▸ **WHAT TO WORK ON**
Once the line containing "that of minds." is found in the entries below, restate it and each following line word for word, stopping after the line containing "is the grounding".

▸ **INFORMATION SUPPLIED**
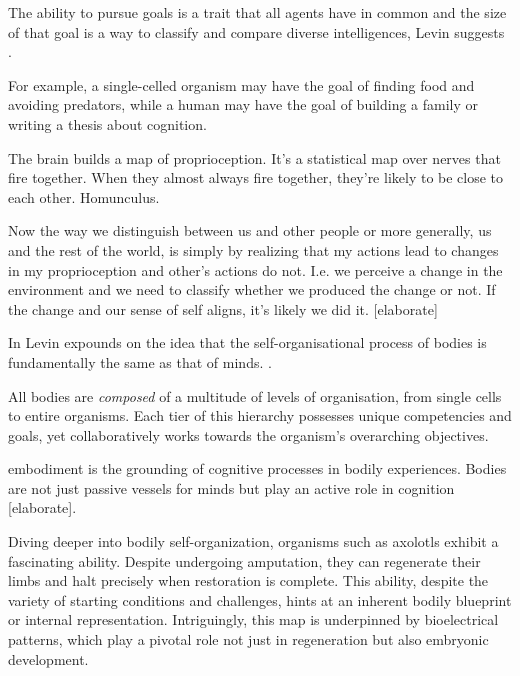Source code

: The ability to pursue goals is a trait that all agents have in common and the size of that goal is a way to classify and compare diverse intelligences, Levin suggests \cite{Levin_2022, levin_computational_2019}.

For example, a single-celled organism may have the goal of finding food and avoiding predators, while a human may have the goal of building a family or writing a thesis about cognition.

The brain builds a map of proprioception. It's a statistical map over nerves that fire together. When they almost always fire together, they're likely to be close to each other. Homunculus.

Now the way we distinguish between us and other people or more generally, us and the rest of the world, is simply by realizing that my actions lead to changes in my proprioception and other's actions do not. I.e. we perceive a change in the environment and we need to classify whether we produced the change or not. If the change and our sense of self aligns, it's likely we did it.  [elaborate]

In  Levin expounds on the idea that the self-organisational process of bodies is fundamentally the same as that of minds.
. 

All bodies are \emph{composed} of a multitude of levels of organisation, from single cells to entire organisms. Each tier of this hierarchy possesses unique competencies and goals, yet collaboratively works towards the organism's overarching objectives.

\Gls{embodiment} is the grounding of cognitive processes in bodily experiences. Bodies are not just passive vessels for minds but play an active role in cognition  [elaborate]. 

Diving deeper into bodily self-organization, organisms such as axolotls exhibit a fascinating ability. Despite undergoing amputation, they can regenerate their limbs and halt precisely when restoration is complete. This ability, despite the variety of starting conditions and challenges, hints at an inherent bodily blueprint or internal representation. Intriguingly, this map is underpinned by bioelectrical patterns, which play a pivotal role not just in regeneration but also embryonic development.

--

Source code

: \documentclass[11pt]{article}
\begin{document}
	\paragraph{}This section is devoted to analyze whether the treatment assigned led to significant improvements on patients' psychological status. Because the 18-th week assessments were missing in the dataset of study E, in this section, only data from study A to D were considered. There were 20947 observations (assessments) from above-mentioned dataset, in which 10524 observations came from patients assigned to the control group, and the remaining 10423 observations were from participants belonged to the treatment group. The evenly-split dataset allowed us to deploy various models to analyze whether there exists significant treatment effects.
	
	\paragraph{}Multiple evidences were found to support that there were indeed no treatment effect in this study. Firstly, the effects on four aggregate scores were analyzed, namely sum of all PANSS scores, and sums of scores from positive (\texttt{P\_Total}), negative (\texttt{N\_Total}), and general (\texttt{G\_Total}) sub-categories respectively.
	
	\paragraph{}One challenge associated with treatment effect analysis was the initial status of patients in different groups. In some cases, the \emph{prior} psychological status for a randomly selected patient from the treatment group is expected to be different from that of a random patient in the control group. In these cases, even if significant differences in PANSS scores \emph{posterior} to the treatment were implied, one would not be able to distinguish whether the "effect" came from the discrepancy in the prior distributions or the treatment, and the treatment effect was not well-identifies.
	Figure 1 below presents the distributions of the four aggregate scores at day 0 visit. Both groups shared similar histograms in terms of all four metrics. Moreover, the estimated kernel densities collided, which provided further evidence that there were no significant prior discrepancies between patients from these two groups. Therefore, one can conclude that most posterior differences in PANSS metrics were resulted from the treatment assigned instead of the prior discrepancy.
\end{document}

▸ **REPLY**
In  Levin expounds on the idea that the self-organisational process of bodies is fundamentally the same as that of minds.
. 

All bodies are \emph{composed} of a multitude of levels of organisation, from single cells to entire organisms. Each tier of this hierarchy possesses unique competencies and goals, yet collaboratively works towards the organism's overarching objectives.

\Gls{embodiment} is the grounding of cognitive processes in bodily experiences. Bodies are not just passive vessels for minds but play an active role in cognition  [elaborate]. 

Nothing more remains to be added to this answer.